> _WHAT IS EXPECTED_:
Scan the records for the string "newcommand" and copy every line that holds it.

......

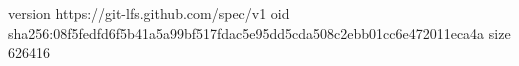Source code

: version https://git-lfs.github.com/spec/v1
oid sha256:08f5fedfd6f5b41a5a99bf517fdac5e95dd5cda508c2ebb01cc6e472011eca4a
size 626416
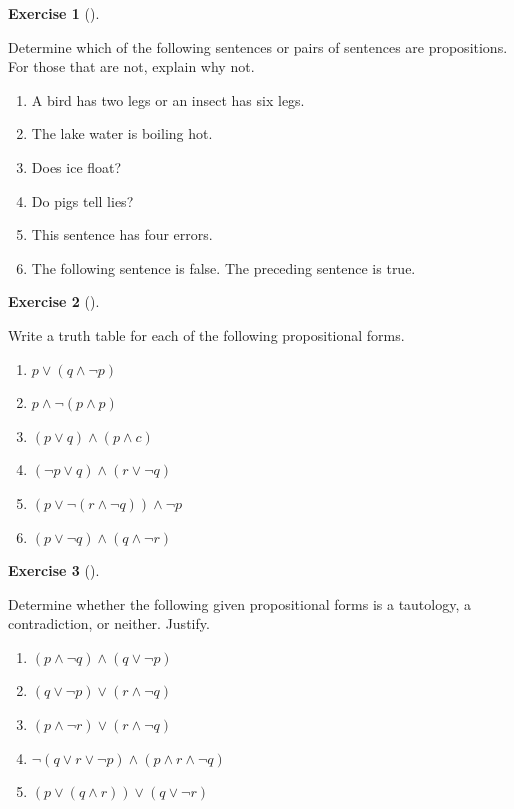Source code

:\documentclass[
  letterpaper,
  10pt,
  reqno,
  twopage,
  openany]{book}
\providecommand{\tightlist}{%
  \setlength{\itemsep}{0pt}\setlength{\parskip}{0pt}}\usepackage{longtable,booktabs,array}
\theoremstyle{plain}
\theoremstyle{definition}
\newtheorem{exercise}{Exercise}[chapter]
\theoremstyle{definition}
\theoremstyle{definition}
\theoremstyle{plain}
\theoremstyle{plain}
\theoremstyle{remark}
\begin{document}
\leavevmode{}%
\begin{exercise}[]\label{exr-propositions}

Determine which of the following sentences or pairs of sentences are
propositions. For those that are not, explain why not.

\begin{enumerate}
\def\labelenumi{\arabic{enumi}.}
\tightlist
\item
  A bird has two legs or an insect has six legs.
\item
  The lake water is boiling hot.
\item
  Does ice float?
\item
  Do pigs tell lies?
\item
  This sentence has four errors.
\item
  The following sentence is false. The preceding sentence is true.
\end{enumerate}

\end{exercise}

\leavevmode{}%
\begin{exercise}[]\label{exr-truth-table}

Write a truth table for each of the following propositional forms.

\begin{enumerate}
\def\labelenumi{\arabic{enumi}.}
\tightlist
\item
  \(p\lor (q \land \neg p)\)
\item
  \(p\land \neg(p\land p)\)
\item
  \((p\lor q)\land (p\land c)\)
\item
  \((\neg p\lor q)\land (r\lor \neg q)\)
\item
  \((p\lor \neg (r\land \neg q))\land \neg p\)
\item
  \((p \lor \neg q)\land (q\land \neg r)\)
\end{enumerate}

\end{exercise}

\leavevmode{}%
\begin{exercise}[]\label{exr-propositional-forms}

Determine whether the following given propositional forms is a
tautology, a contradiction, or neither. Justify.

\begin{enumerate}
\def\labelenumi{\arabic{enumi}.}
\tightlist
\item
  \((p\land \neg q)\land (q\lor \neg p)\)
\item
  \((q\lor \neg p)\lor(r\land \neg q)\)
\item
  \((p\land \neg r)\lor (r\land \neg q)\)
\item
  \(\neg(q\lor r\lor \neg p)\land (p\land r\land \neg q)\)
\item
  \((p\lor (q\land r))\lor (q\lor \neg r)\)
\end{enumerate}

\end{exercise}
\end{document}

......

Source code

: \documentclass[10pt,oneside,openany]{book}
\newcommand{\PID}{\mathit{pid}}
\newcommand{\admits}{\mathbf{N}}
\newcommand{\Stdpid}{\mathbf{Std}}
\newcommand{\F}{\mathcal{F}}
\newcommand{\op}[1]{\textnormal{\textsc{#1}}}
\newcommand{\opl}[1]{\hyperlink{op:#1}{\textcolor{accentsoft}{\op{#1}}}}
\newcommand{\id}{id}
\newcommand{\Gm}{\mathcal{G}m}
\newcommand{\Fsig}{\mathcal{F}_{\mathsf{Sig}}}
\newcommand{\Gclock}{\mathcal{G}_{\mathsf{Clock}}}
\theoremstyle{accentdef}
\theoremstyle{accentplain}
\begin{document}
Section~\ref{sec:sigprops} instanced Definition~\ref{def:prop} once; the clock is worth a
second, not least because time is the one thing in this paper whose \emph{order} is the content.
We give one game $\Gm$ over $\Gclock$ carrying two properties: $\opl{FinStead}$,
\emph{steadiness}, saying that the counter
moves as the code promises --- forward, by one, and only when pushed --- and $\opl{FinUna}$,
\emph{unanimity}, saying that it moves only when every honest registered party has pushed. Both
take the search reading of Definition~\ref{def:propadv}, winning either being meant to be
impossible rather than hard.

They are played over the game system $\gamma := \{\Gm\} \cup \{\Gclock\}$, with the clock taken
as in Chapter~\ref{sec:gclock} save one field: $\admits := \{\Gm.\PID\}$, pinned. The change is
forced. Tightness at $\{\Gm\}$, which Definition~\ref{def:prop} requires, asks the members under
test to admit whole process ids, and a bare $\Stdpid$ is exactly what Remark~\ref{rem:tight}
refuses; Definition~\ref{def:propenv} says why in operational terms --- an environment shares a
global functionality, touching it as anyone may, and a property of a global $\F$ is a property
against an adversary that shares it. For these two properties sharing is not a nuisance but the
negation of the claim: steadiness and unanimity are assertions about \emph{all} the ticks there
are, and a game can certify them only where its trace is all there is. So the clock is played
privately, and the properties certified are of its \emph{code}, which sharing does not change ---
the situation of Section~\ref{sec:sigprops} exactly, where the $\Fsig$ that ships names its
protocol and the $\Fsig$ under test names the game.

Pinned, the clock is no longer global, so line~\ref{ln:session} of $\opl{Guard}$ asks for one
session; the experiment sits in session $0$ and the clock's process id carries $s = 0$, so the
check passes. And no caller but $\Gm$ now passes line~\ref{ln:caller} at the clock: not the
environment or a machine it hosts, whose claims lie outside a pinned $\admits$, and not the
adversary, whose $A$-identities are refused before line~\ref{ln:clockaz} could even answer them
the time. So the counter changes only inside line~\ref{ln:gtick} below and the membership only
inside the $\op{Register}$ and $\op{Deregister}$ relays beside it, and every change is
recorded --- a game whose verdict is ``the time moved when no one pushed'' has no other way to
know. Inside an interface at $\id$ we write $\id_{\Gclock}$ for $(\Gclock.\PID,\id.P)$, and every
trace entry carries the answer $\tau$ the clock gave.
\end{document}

......

> _SOLUTION_:
\newcommand{\PID}{\mathit{pid}}
\newcommand{\admits}{\mathbf{N}}
\newcommand{\Stdpid}{\mathbf{Std}}
\newcommand{\F}{\mathcal{F}}
\newcommand{\op}[1]{\textnormal{\textsc{#1}}}
\newcommand{\opl}[1]{\hyperlink{op:#1}{\textcolor{accentsoft}{\op{#1}}}}
\newcommand{\id}{id}
\newcommand{\Gm}{\mathcal{G}m}
\newcommand{\Fsig}{\mathcal{F}_{\mathsf{Sig}}}
\newcommand{\Gclock}{\mathcal{G}_{\mathsf{Clock}}}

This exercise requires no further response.